Investors buy thematic ETFs like CTEX for several reasons. Some have genuine conviction that clean energy is the future and want portfolio exposure to that trend. Others use it as a satellite position to supplement traditional stock holdings — a way to amplify a bullish view without buying individual stocks. Still others hold it for environmental, social, and governance reasons, preferring to own companies whose work aligns with their values.

The counterargument is that cleantech is a crowded bet. Trillions of dollars of capital have flowed into renewables and climate technology, which has driven valuations high and created competition. A fund that buys the entire cleantech universe pays for both the winners and the losers in that sector; a passive index approach is cheaper, but you bear the risk that the sector underperforms.

How does it track the index and what does it cost?

CTEX aims to track the S&P Kensho Cleantech Index, which is constructed and maintained by S&P Global. The index is reconstituted regularly, meaning stocks are added and removed based on their cleantech classification. The fund holds roughly 50 to 100 stocks, depending on the index composition.

Expense ratio is moderate for a thematic fund — typically in the region of 70 to 90 basis points — which is cheaper than an actively managed cleantech fund but higher than a broad market index. That difference reflects the cost of the proprietary indexing process and the active rebalancing required to maintain thematic focus.

What are the real risks?

Thematic concentration is the first. The portfolio is tilted toward companies in specific industries and geographies — heavy on renewable-energy manufacturers, battery technology, and grid modernisation, light on sectors that do not cleanly fit the cleantech label. A prolonged downturn in renewable energy or a shift in government energy policy can hit the fund sharply.

Valuation is the second risk. Growth and cleantech stocks have historically commanded high price-to-earnings multiples because investors expect rapid growth. If growth disappoints or if interest rates rise and discount future profits more harshly, valuations can contract rapidly, and the fund can underperform.

The third is that the algorithm, though sophisticated, is not perfect. Kensho’s classification may catch companies that dabble in cleantech without it being their core business, or it may miss legitimate players because of how they describe themselves. The index is a black box to some degree — the exact methodology is proprietary — so investors cannot fully audit what they are buying.

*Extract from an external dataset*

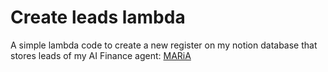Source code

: # Create leads lambda

A simple lambda code to create a new register on my notion database that stores leads of my AI Finance agent: [MARiA](https://maria.alemdatech.com)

Liquidity is generally strong because the fund holds household-name companies alongside smaller specialised firms, and CTEX trades with reasonable spreads on NASDAQ.

How to research it

Obtain the prospectus and fact sheet from ProShares and review the Kensho Index methodology. The S&P Global website details how companies are scored and classified into the cleantech universe.

Download the full holdings list and scan it: do the companies included match your understanding of the cleantech sector? Are there surprises? This helps you calibrate whether the algorithmic screening aligns with how you think about the theme.

Study the sector and geographic breakdown — is the fund overweight solar manufacturers, electric vehicles, or something else? Does that tilt match your view of which cleantech segments will outperform?

Finally, compare CTEX’s one-, three-, and five-year returns to the S&P 500 and to other cleantech ETFs (if available). Thematic funds can outperform broadly during hot years for their theme but lag in years when the market favours other sectors. Understand whether the fund’s performance history justifies its expense ratio and whether you are comfortable with the concentration risk.